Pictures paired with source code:
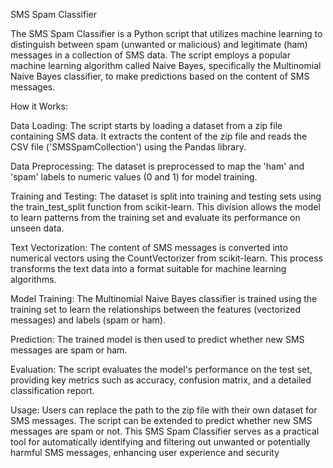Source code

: SMS Spam Classifier

The SMS Spam Classifier is a Python script that utilizes machine learning to distinguish between spam (unwanted or malicious) and legitimate (ham) messages in a collection of SMS data. The script employs a popular machine learning algorithm called Naive Bayes, specifically the Multinomial Naive Bayes classifier, to make predictions based on the content of SMS messages.

How it Works:

Data Loading:
The script starts by loading a dataset from a zip file containing SMS data. It extracts the content of the zip file and reads the CSV file ('SMSSpamCollection') using the Pandas library.

Data Preprocessing:
The dataset is preprocessed to map the 'ham' and 'spam' labels to numeric values (0 and 1) for model training.

Training and Testing:
The dataset is split into training and testing sets using the train_test_split function from scikit-learn. This division allows the model to learn patterns from the training set and evaluate its performance on unseen data.

Text Vectorization:
The content of SMS messages is converted into numerical vectors using the CountVectorizer from scikit-learn. This process transforms the text data into a format suitable for machine learning algorithms.

Model Training:
The Multinomial Naive Bayes classifier is trained using the training set to learn the relationships between the features (vectorized messages) and labels (spam or ham).

Prediction:
The trained model is then used to predict whether new SMS messages are spam or ham.

Evaluation:
The script evaluates the model's performance on the test set, providing key metrics such as accuracy, confusion matrix, and a detailed classification report.

Usage:
Users can replace the path to the zip file with their own dataset for SMS messages.
The script can be extended to predict whether new SMS messages are spam or not.
This SMS Spam Classifier serves as a practical tool for automatically identifying and filtering out unwanted or potentially harmful SMS messages, enhancing user experience and security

Exercise aim: Exclude all images, then retype the records above without alteration.

Task output:
Source code

: SMS Spam Classifier

The SMS Spam Classifier is a Python script that utilizes machine learning to distinguish between spam (unwanted or malicious) and legitimate (ham) messages in a collection of SMS data. The script employs a popular machine learning algorithm called Naive Bayes, specifically the Multinomial Naive Bayes classifier, to make predictions based on the content of SMS messages.

How it Works:

Data Loading:
The script starts by loading a dataset from a zip file containing SMS data. It extracts the content of the zip file and reads the CSV file ('SMSSpamCollection') using the Pandas library.

Data Preprocessing:
The dataset is preprocessed to map the 'ham' and 'spam' labels to numeric values (0 and 1) for model training.

Training and Testing:
The dataset is split into training and testing sets using the train_test_split function from scikit-learn. This division allows the model to learn patterns from the training set and evaluate its performance on unseen data.

Text Vectorization:
The content of SMS messages is converted into numerical vectors using the CountVectorizer from scikit-learn. This process transforms the text data into a format suitable for machine learning algorithms.

Model Training:
The Multinomial Naive Bayes classifier is trained using the training set to learn the relationships between the features (vectorized messages) and labels (spam or ham).

Prediction:
The trained model is then used to predict whether new SMS messages are spam or ham.

Evaluation:
The script evaluates the model's performance on the test set, providing key metrics such as accuracy, confusion matrix, and a detailed classification report.

Usage:
Users can replace the path to the zip file with their own dataset for SMS messages.
The script can be extended to predict whether new SMS messages are spam or not.
This SMS Spam Classifier serves as a practical tool for automatically identifying and filtering out unwanted or potentially harmful SMS messages, enhancing user experience and security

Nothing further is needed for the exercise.